Now, due to the compactness of the groups \(\mathrm{SU}(N)\), we know that for each \(\theta_{k}\) there is an effective generator \(\Omega_{k}\) such that
\[\frac{\partial U(\boldsymbol{\theta})}{\partial \theta_{k}} = U(\boldsymbol{\theta})\Omega_{k}.\]Given that we can compute the left-hand side expression as well as the matrix for \(U\) itself, we can compute \(\Omega_{k}\) for all parameters \(\theta_{k}\). In addition, we may decompose these generators into Pauli words:
\[\Omega_{k} = \sum_{\ell=1}^{L} \omega_{k}^{(\ell)} P_{\ell}\]The coefficients \(\omega_{k}^{(\ell)}\) of the generators can be computed by decomposing the anti-Hermitian matrix \(\Omega_{k}\) into the Pauli basis and only keeping the non-vanishing terms. This is possible via a tensor contraction with the full Pauli basis (or alternative, more efficient methods):
\[\omega_{k}^{(\ell)} = \frac{1}{2^N}\mathrm{Tr}\left[P_\ell \Omega_{k}\right]\]where \(N\) is the number of qubits and \(\ell = 1, .. , L\) the Pauli word index. The number of non-zero Pauli words \(L\) is typically equal to the dimension of the dynamical Lie algebra (can be lower if coefficients happen to be zero) and at most \(4^N-1\).

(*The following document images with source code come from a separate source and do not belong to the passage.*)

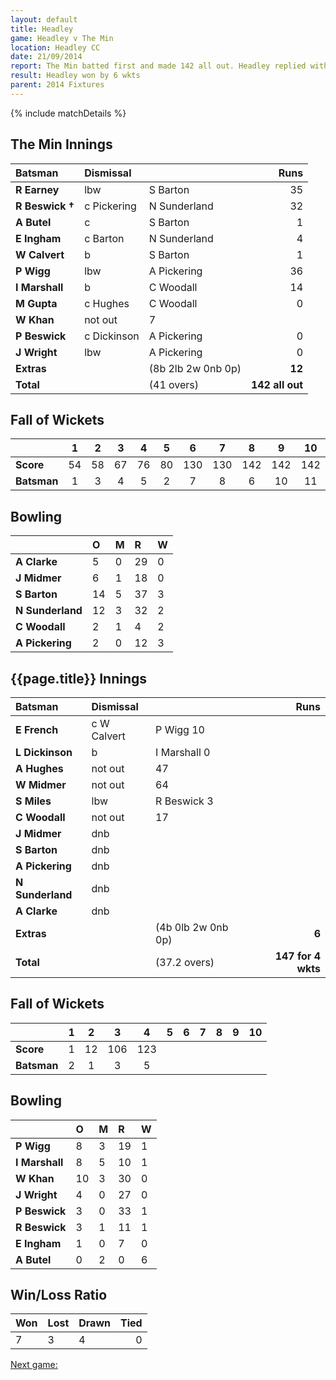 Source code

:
 ```yaml
---
layout: default
title: Headley
game: Headley v The Min
location: Headley CC
date: 21/09/2014 
report: The Min batted first and made 142 all out. Headley replied with 147 for 4 wkts
result: Headley won by 6 wkts
parent: 2014 Fixtures
---
```


{% include matchDetails %}

## The Min Innings

| Batsman | Dismissal |  | Runs |
|:---|:---|---|---:|
| **R Earney** | lbw | S Barton | 35 |
| **R Beswick &#8224;** | c Pickering | N Sunderland | 32 |
| **A Butel** | c | S Barton | 1 |
| **E Ingham** |  c Barton | N Sunderland | 4 |
| **W Calvert** | b | S Barton | 1 |
| **P Wigg** |  lbw | A Pickering | 36 |
| **I Marshall** | b | C Woodall | 14 |
| **M Gupta** | c Hughes | C Woodall | 0 |
| **W Khan** |  not out | 7 |
| **P Beswick** | c Dickinson | A Pickering | 0 |
| **J Wright** | lbw | A Pickering | 0 |
| **Extras** | | (8b 2lb 2w 0nb 0p) | **12** |
| **Total** | | (41 overs) | **142 all out** |

## Fall of Wickets

| | 1 | 2 | 3 | 4 | 5 | 6 | 7 | 8 | 9 | 10 |
|---|:---:|:---:|:---:|:---:|:---:|:---:|:---:|:---:|:---:|:---:|
| **Score** | 54 | 58 | 67 | 76 | 80 | 130 | 130 | 142 | 142 | 142 |
| **Batsman** | 1 | 3 | 4 | 5 | 2 | 7 | 8 | 6 | 10 | 11 |

## Bowling

| | O | M | R | W |
|---|:---|:---|:---|:---|
| **A Clarke** | 5 | 0 | 29 | 0 |
| **J Midmer** | 6 | 1 | 18 | 0 |
| **S Barton** | 14 | 5 | 37 | 3 |
| **N Sunderland** | 12 | 3 | 32 | 2 |
| **C Woodall** | 2 | 1 | 4 | 2 |
| **A Pickering** | 2 | 0 | 12 | 3 |

## {{page.title}} Innings

| Batsman | Dismissal |  | Runs |
|:---|:---|---|---:|
| **E French** | c W Calvert | P Wigg 10 |
| **L Dickinson** | b | I Marshall 0 |
| **A Hughes** | not out | 47 |
| **W Midmer** | not out | 64 |
| **S Miles** | lbw | R Beswick 3 |
| **C Woodall** | not out | 17 |
| **J Midmer** | dnb |  |  |
| **S Barton** | dnb |  |  |
| **A Pickering** | dnb |  |  |
| **N Sunderland** | dnb |  |  |
| **A Clarke** | dnb |  |  |
| **Extras** | | (4b 0lb 2w 0nb 0p) | **6** |
| **Total** | | (37.2 overs) | **147 for 4 wkts** |

## Fall of Wickets

| | 1 | 2 | 3 | 4 | 5 | 6 | 7 | 8 | 9 | 10 |
|---|:---:|:---:|:---:|:---:|:---:|:---:|:---:|:---:|:---:|:---:|
| **Score** | 1 | 12 | 106 | 123 |  |  |  |  |  |  |
| **Batsman** | 2 | 1 | 3 | 5 |  |  |  |  |  |  |

## Bowling

| | O | M | R | W |
|---|:---|:---|:---|:---|
| **P Wigg** | 8 | 3 | 19 | 1 |
| **I Marshall** | 8 | 5 | 10 | 1 |
| **W Khan** | 10 | 3 | 30 | 0 |
| **J Wright** | 4 | 0 | 27 | 0 |
| **P Beswick** | 3 | 0 | 33 | 1 |
| **R Beswick** | 3 | 1 | 11 | 1 |
| **E Ingham** | 1 | 0 | 7 | 0 |
| **A Butel** | 0 | 2 | 0 | 6 | 0 |

## Win/Loss Ratio

| Won | Lost | Drawn | Tied |
|:---|:---|:---|---:|
| 7 | 3 | 4 | 0 |

[Next game:]({{page.next}}) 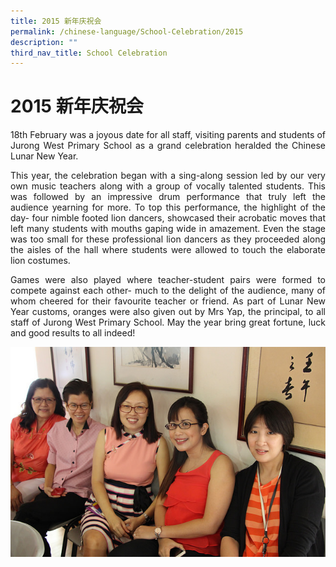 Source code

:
 ```yaml
---
title: 2015 新年庆祝会
permalink: /chinese-language/School-Celebration/2015
description: ""
third_nav_title: School Celebration
---
```

2015 新年庆祝会
==========

<p style="text-align: justify;">18th February was a joyous date for all staff, visiting parents and students of Jurong West Primary School as a grand celebration heralded the Chinese Lunar New Year. </p>

<p style="text-align: justify;"> This year, the celebration began with a sing-along session led by our very own music teachers along with a group of vocally talented students. This was followed by an impressive drum performance that truly left the audience yearning for more. To top this performance, the highlight of the day- four nimble footed lion dancers, showcased their acrobatic moves that left many students with mouths gaping wide in amazement. Even the stage was too small for these professional lion dancers as they proceeded along the aisles of the hall where students were allowed to touch the elaborate lion costumes. </p>

<p style="text-align: justify;"> Games were also played where teacher-student pairs were formed to compete against each other- much to the delight of the audience, many of whom cheered for their favourite teacher or friend. As part of Lunar New Year customs, oranges were also given out by Mrs Yap, the principal, to all staff of Jurong West Primary School. May the year bring great fortune, luck and good results to all indeed! </p>

![](/images/JWPS%20LEARNING%20EXPERIENCE/Mother%20Tongue/Chinese%20Language/School%20celebration/2015/12.jpg) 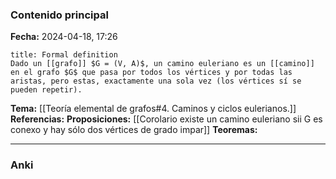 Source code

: ### Contenido principal

**Fecha:** 2024-04-18, 17:26

```ad-formal
title: Formal definition
Dado un [[grafo]] $G = (V, A)$, un camino euleriano es un [[camino]] en el grafo $G$ que pasa por todos los vértices y por todas las aristas, pero estas, exactamente una sola vez (los vértices sí se pueden repetir).
```

**Tema:** [[Teoría elemental de grafos#4. Caminos y ciclos eulerianos.]]
**Referencias:**
**Proposiciones:** [[Corolario existe un camino euleriano sii G es conexo y hay sólo dos vértices de grado impar]]
**Teoremas:**

---
### Anki
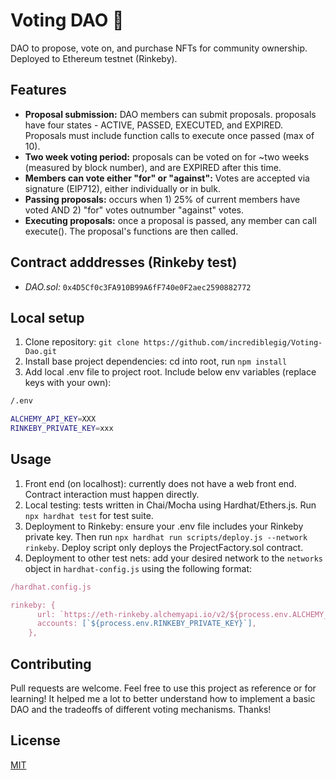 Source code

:# Voting DAO 🎇

DAO to propose, vote on, and purchase NFTs for community ownership. Deployed to Ethereum testnet (Rinkeby).

## Features

- **Proposal submission:** DAO members can submit proposals. proposals have four states - ACTIVE, PASSED, EXECUTED, and EXPIRED. Proposals must include function calls to execute once passed (max of 10).
- **Two week voting period:** proposals can be voted on for ~two weeks (measured by block number), and are EXPIRED after this time.
- **Members can vote either "for" or "against":** Votes are accepted via signature (EIP712), either individually or in bulk.
- **Passing proposals:** occurs when 1) 25% of current members have voted AND 2) "for" votes outnumber "against" votes.
- **Executing proposals:** once a proposal is passed, any member can call execute(). The proposal's functions are then called.

## Contract adddresses (Rinkeby test)

- _DAO.sol:_ `0x4D5Cf0c3FA910B99A6fF740e0F2aec2590882772`

## Local setup

1. Clone repository: `git clone https://github.com/incrediblegig/Voting-Dao.git`
2. Install base project dependencies: cd into root, run `npm install`
3. Add local .env file to project root. Include below env variables (replace keys with your own):

```bash
/.env

ALCHEMY_API_KEY=XXX
RINKEBY_PRIVATE_KEY=xxx
```

## Usage

1. Front end (on localhost): currently does not have a web front end. Contract interaction must happen directly.
2. Local testing: tests written in Chai/Mocha using Hardhat/Ethers.js. Run `npx hardhat test` for test suite.
3. Deployment to Rinkeby: ensure your .env file includes your Rinkeby private key. Then run `npx hardhat run scripts/deploy.js --network rinkeby`. Deploy script only deploys the ProjectFactory.sol contract.
4. Deployment to other test nets: add your desired network to the `networks` object in `hardhat-config.js` using the following format:

```javascript
/hardhat.config.js

rinkeby: {
      url: `https://eth-rinkeby.alchemyapi.io/v2/${process.env.ALCHEMY_API_KEY}`,
      accounts: [`${process.env.RINKEBY_PRIVATE_KEY}`],
    },
```

## Contributing

Pull requests are welcome. Feel free to use this project as reference or for learning! It helped me a lot to better understand how to implement a basic DAO and the tradeoffs of different voting mechanisms. Thanks!

## License

[MIT](https://choosealicense.com/licenses/mit/)
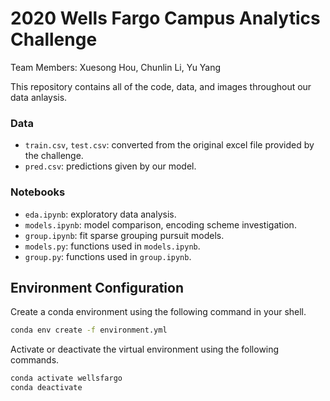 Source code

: # 2020 Wells Fargo Campus Analytics Challenge

Team Members: Xuesong Hou, Chunlin Li, Yu Yang

This repository contains all of the code, data, and images throughout our data anlaysis. 

### Data
- `train.csv`, `test.csv`: converted from the original excel file provided by the challenge.
- `pred.csv`: predictions given by our model.

### Notebooks
- `eda.ipynb`: exploratory data analysis.
- `models.ipynb`: model comparison, encoding scheme investigation.
- `group.ipynb`: fit sparse grouping pursuit models.
- `models.py`: functions used in `models.ipynb`.
- `group.py`: functions used in `group.ipynb`.

## Environment Configuration
Create a conda environment using the following command in your shell.
```bash
conda env create -f environment.yml
```

Activate or deactivate the virtual environment using the following commands.
```bash
conda activate wellsfargo
conda deactivate
```
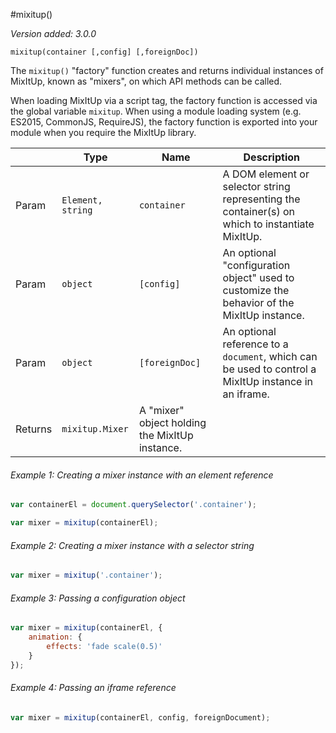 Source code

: #mixitup()

*Version added: 3.0.0*

`mixitup(container [,config] [,foreignDoc])`

The `mixitup()` "factory" function creates and returns individual instances
of MixItUp, known as "mixers", on which API methods can be called.

When loading MixItUp via a script tag, the factory function is accessed
via the global variable `mixitup`. When using a module loading
system (e.g. ES2015, CommonJS, RequireJS), the factory function is
exported into your module when you require the MixItUp library.

|   |Type | Name | Description
|---|--- | --- | ---
|Param   |`Element, string` | `container` | A DOM element or selector string representing the container(s) on which to instantiate MixItUp.
|Param   |`object` | `[config]` | An optional "configuration object" used to customize the behavior of the MixItUp instance.
|Param   |`object` | `[foreignDoc]` | An optional reference to a `document`, which can be used to control a MixItUp instance in an iframe.
|Returns |`mixitup.Mixer` | A "mixer" object holding the MixItUp instance.

###### Example 1: Creating a mixer instance with an element reference

```js
var containerEl = document.querySelector('.container');

var mixer = mixitup(containerEl);
```
###### Example 2: Creating a mixer instance with a selector string

```js
var mixer = mixitup('.container');
```
###### Example 3: Passing a configuration object

```js
var mixer = mixitup(containerEl, {
    animation: {
        effects: 'fade scale(0.5)'
    }
});
```
###### Example 4: Passing an iframe reference

```js
var mixer = mixitup(containerEl, config, foreignDocument);
```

Thus far, we discussed the derivative of the time evolution, or pulse. Now, consider an objective function that is based on measuring an expectation value after executing a pulse program:
\[C(\boldsymbol{\theta})= \langle\psi_0|U(\boldsymbol{\theta})^\dagger B U(\boldsymbol{\theta}) |\psi_0\rangle\]Using the derivative of \(U\) and the decomposition of the effective generator \(\Omega_k\) above, we calculate the partial derivative of \(C\):
\[\begin{split}\frac{\partial C}{\partial \theta_{k}} (\boldsymbol{\theta})&= \langle\psi_0|\left[U^\dagger B U, \Omega_{k}\right]|\psi_0\rangle\\ &=\sum_{\ell=1}^L \omega_{k}^{(\ell)} \langle\psi_0|\left[U^\dagger B U, P_\ell \right]|\psi_0\rangle\\ &=\sum_{\ell=1}^L \tilde\omega_{k}^{(\ell)} \langle\psi_0|\left[U^\dagger B U, -\frac{i}{2}P_\ell \right]|\psi_0\rangle\\ &=\sum_{\ell=1}^L \tilde\omega_{k}^{(\ell)} \frac{\mathrm{d}}{\mathrm{d}x} \langle\psi_0|\exp\left(i\frac{x}{2}P_\ell \right)U^\dagger B U\exp\left(-i\frac{x}{2}P_\ell \right)|\psi_0\rangle\large|_{x=0}\\ &=\sum_{\ell=1}^L \tilde\omega_{k}^{(\ell)} \frac{\mathrm{d}}{\mathrm{d}x} C_\ell(x)\large|_{x=0}\end{split}\]where we skipped the argument \(\boldsymbol{\theta}\) of \(U\) for readability and introduced the modified coefficients \(\tilde\omega_{k}^{(\ell)}=2i\omega_{k}^{(\ell)}\). In the second to last step, we rewrote the commutator of \(U^\dagger BU\) and \(\frac{i}{2}P_\ell\) as the derivative (at zero) of a modified cost function \(C_\ell(x)\) that executes a Pauli rotation about \(-i\frac{x}{2}P_\ell\) before the parametrized time evolution. Here, the variable \(x\) is just a convenient way to write the modified cost function. Note that its derivative with respect to \(x\) can be computed with the standard two-term parameter-shift rule for Pauli rotation gates, i.e.
\[\frac{\mathrm{d}}{\mathrm{d}x} C_\ell(x) {\large|}_{x=0} = \frac{1}{2} \left(C_\ell(\pi/2) - C_\ell(-\pi/2)\right)\]with \(C_\ell(x) = \langle\psi_0|e^{i\frac{x}{2}P_\ell} U^\dagger B U e^{-i\frac{x}{2}P_\ell} |\psi_0\rangle\).
Caching
Considering the derivation above, we notice that the same modified cost function \(C_\ell(x)\) may appear in the derivatives of distinct parameters \(\theta_k\) and \(\theta_m\), because they are shared by two terms in the pulse Hamiltonian. In order to not evaluate the same modified quantum circuit derivatives multiple times, we use an internal cache that avoids repeated creation of the same parameter-shifted circuits. In addition, all modified cost functions \(C_\ell\) that would be multiplied with a vanishing coefficient \(\tilde\omega_{k}^{(\ell)}\) for all \(k\) are skipped altogether. This approach requires a few additional classical coprocessing steps but allows us to save quantum resources in many relevant pulse programs.